Instructions for the task - Nothing but the pictures is dropped; write out all the remaining data below exactly.

** Opening Data records block **

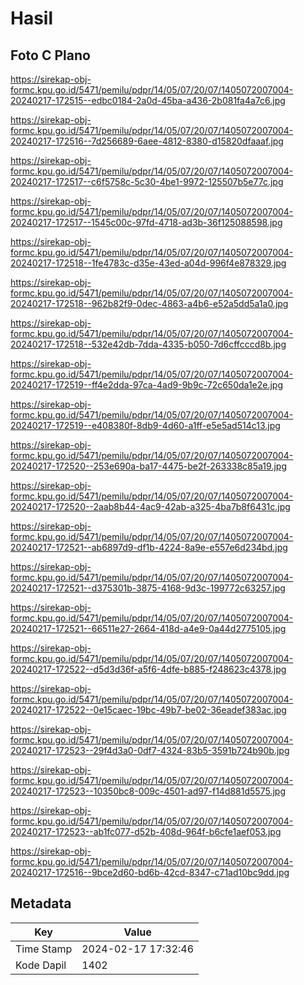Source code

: # Hasil

## Foto C Plano

https://sirekap-obj-formc.kpu.go.id/5471/pemilu/pdpr/14/05/07/20/07/1405072007004-20240217-172515--edbc0184-2a0d-45ba-a436-2b081fa4a7c6.jpg

https://sirekap-obj-formc.kpu.go.id/5471/pemilu/pdpr/14/05/07/20/07/1405072007004-20240217-172516--7d256689-6aee-4812-8380-d15820dfaaaf.jpg

https://sirekap-obj-formc.kpu.go.id/5471/pemilu/pdpr/14/05/07/20/07/1405072007004-20240217-172517--c6f5758c-5c30-4be1-9972-125507b5e77c.jpg

https://sirekap-obj-formc.kpu.go.id/5471/pemilu/pdpr/14/05/07/20/07/1405072007004-20240217-172517--1545c00c-97fd-4718-ad3b-36f125088598.jpg

https://sirekap-obj-formc.kpu.go.id/5471/pemilu/pdpr/14/05/07/20/07/1405072007004-20240217-172518--1fe4783c-d35e-43ed-a04d-996f4e878329.jpg

https://sirekap-obj-formc.kpu.go.id/5471/pemilu/pdpr/14/05/07/20/07/1405072007004-20240217-172518--962b82f9-0dec-4863-a4b6-e52a5dd5a1a0.jpg

https://sirekap-obj-formc.kpu.go.id/5471/pemilu/pdpr/14/05/07/20/07/1405072007004-20240217-172518--532e42db-7dda-4335-b050-7d6cffcccd8b.jpg

https://sirekap-obj-formc.kpu.go.id/5471/pemilu/pdpr/14/05/07/20/07/1405072007004-20240217-172519--ff4e2dda-97ca-4ad9-9b9c-72c650da1e2e.jpg

https://sirekap-obj-formc.kpu.go.id/5471/pemilu/pdpr/14/05/07/20/07/1405072007004-20240217-172519--e408380f-8db9-4d60-a1ff-e5e5ad514c13.jpg

https://sirekap-obj-formc.kpu.go.id/5471/pemilu/pdpr/14/05/07/20/07/1405072007004-20240217-172520--253e690a-ba17-4475-be2f-263338c85a19.jpg

https://sirekap-obj-formc.kpu.go.id/5471/pemilu/pdpr/14/05/07/20/07/1405072007004-20240217-172520--2aab8b44-4ac9-42ab-a325-4ba7b8f6431c.jpg

https://sirekap-obj-formc.kpu.go.id/5471/pemilu/pdpr/14/05/07/20/07/1405072007004-20240217-172521--ab6897d9-df1b-4224-8a9e-e557e6d234bd.jpg

https://sirekap-obj-formc.kpu.go.id/5471/pemilu/pdpr/14/05/07/20/07/1405072007004-20240217-172521--d375301b-3875-4168-9d3c-199772c63257.jpg

https://sirekap-obj-formc.kpu.go.id/5471/pemilu/pdpr/14/05/07/20/07/1405072007004-20240217-172521--66511e27-2664-418d-a4e9-0a44d2775105.jpg

https://sirekap-obj-formc.kpu.go.id/5471/pemilu/pdpr/14/05/07/20/07/1405072007004-20240217-172522--d5d3d36f-a5f6-4dfe-b885-f248623c4378.jpg

https://sirekap-obj-formc.kpu.go.id/5471/pemilu/pdpr/14/05/07/20/07/1405072007004-20240217-172522--0e15caec-19bc-49b7-be02-36eadef383ac.jpg

https://sirekap-obj-formc.kpu.go.id/5471/pemilu/pdpr/14/05/07/20/07/1405072007004-20240217-172523--29f4d3a0-0df7-4324-83b5-3591b724b90b.jpg

https://sirekap-obj-formc.kpu.go.id/5471/pemilu/pdpr/14/05/07/20/07/1405072007004-20240217-172523--10350bc8-009c-4501-ad97-f14d881d5575.jpg

https://sirekap-obj-formc.kpu.go.id/5471/pemilu/pdpr/14/05/07/20/07/1405072007004-20240217-172523--ab1fc077-d52b-408d-964f-b6cfe1aef053.jpg

https://sirekap-obj-formc.kpu.go.id/5471/pemilu/pdpr/14/05/07/20/07/1405072007004-20240217-172516--9bce2d60-bd6b-42cd-8347-c71ad10bc9dd.jpg


## Metadata

| Key        | Value               |
| ---------- | ------------------- |
| Time Stamp | 2024-02-17 17:32:46 |
| Kode Dapil | 1402                |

** Closing Data records block **

Written answer -
Source code

: # Hasil

## Foto C Plano

https://sirekap-obj-formc.kpu.go.id/5471/pemilu/pdpr/14/05/07/20/07/1405072007004-20240217-172515--edbc0184-2a0d-45ba-a436-2b081fa4a7c6.jpg

https://sirekap-obj-formc.kpu.go.id/5471/pemilu/pdpr/14/05/07/20/07/1405072007004-20240217-172516--7d256689-6aee-4812-8380-d15820dfaaaf.jpg

https://sirekap-obj-formc.kpu.go.id/5471/pemilu/pdpr/14/05/07/20/07/1405072007004-20240217-172517--c6f5758c-5c30-4be1-9972-125507b5e77c.jpg

https://sirekap-obj-formc.kpu.go.id/5471/pemilu/pdpr/14/05/07/20/07/1405072007004-20240217-172517--1545c00c-97fd-4718-ad3b-36f125088598.jpg

https://sirekap-obj-formc.kpu.go.id/5471/pemilu/pdpr/14/05/07/20/07/1405072007004-20240217-172518--1fe4783c-d35e-43ed-a04d-996f4e878329.jpg

https://sirekap-obj-formc.kpu.go.id/5471/pemilu/pdpr/14/05/07/20/07/1405072007004-20240217-172518--962b82f9-0dec-4863-a4b6-e52a5dd5a1a0.jpg

https://sirekap-obj-formc.kpu.go.id/5471/pemilu/pdpr/14/05/07/20/07/1405072007004-20240217-172518--532e42db-7dda-4335-b050-7d6cffcccd8b.jpg

https://sirekap-obj-formc.kpu.go.id/5471/pemilu/pdpr/14/05/07/20/07/1405072007004-20240217-172519--ff4e2dda-97ca-4ad9-9b9c-72c650da1e2e.jpg

https://sirekap-obj-formc.kpu.go.id/5471/pemilu/pdpr/14/05/07/20/07/1405072007004-20240217-172519--e408380f-8db9-4d60-a1ff-e5e5ad514c13.jpg

https://sirekap-obj-formc.kpu.go.id/5471/pemilu/pdpr/14/05/07/20/07/1405072007004-20240217-172520--253e690a-ba17-4475-be2f-263338c85a19.jpg

https://sirekap-obj-formc.kpu.go.id/5471/pemilu/pdpr/14/05/07/20/07/1405072007004-20240217-172520--2aab8b44-4ac9-42ab-a325-4ba7b8f6431c.jpg

https://sirekap-obj-formc.kpu.go.id/5471/pemilu/pdpr/14/05/07/20/07/1405072007004-20240217-172521--ab6897d9-df1b-4224-8a9e-e557e6d234bd.jpg

https://sirekap-obj-formc.kpu.go.id/5471/pemilu/pdpr/14/05/07/20/07/1405072007004-20240217-172521--d375301b-3875-4168-9d3c-199772c63257.jpg

https://sirekap-obj-formc.kpu.go.id/5471/pemilu/pdpr/14/05/07/20/07/1405072007004-20240217-172521--66511e27-2664-418d-a4e9-0a44d2775105.jpg

https://sirekap-obj-formc.kpu.go.id/5471/pemilu/pdpr/14/05/07/20/07/1405072007004-20240217-172522--d5d3d36f-a5f6-4dfe-b885-f248623c4378.jpg

https://sirekap-obj-formc.kpu.go.id/5471/pemilu/pdpr/14/05/07/20/07/1405072007004-20240217-172522--0e15caec-19bc-49b7-be02-36eadef383ac.jpg

https://sirekap-obj-formc.kpu.go.id/5471/pemilu/pdpr/14/05/07/20/07/1405072007004-20240217-172523--29f4d3a0-0df7-4324-83b5-3591b724b90b.jpg

https://sirekap-obj-formc.kpu.go.id/5471/pemilu/pdpr/14/05/07/20/07/1405072007004-20240217-172523--10350bc8-009c-4501-ad97-f14d881d5575.jpg

https://sirekap-obj-formc.kpu.go.id/5471/pemilu/pdpr/14/05/07/20/07/1405072007004-20240217-172523--ab1fc077-d52b-408d-964f-b6cfe1aef053.jpg

https://sirekap-obj-formc.kpu.go.id/5471/pemilu/pdpr/14/05/07/20/07/1405072007004-20240217-172516--9bce2d60-bd6b-42cd-8347-c71ad10bc9dd.jpg


## Metadata

| Key        | Value               |
| ---------- | ------------------- |
| Time Stamp | 2024-02-17 17:32:46 |
| Kode Dapil | 1402                |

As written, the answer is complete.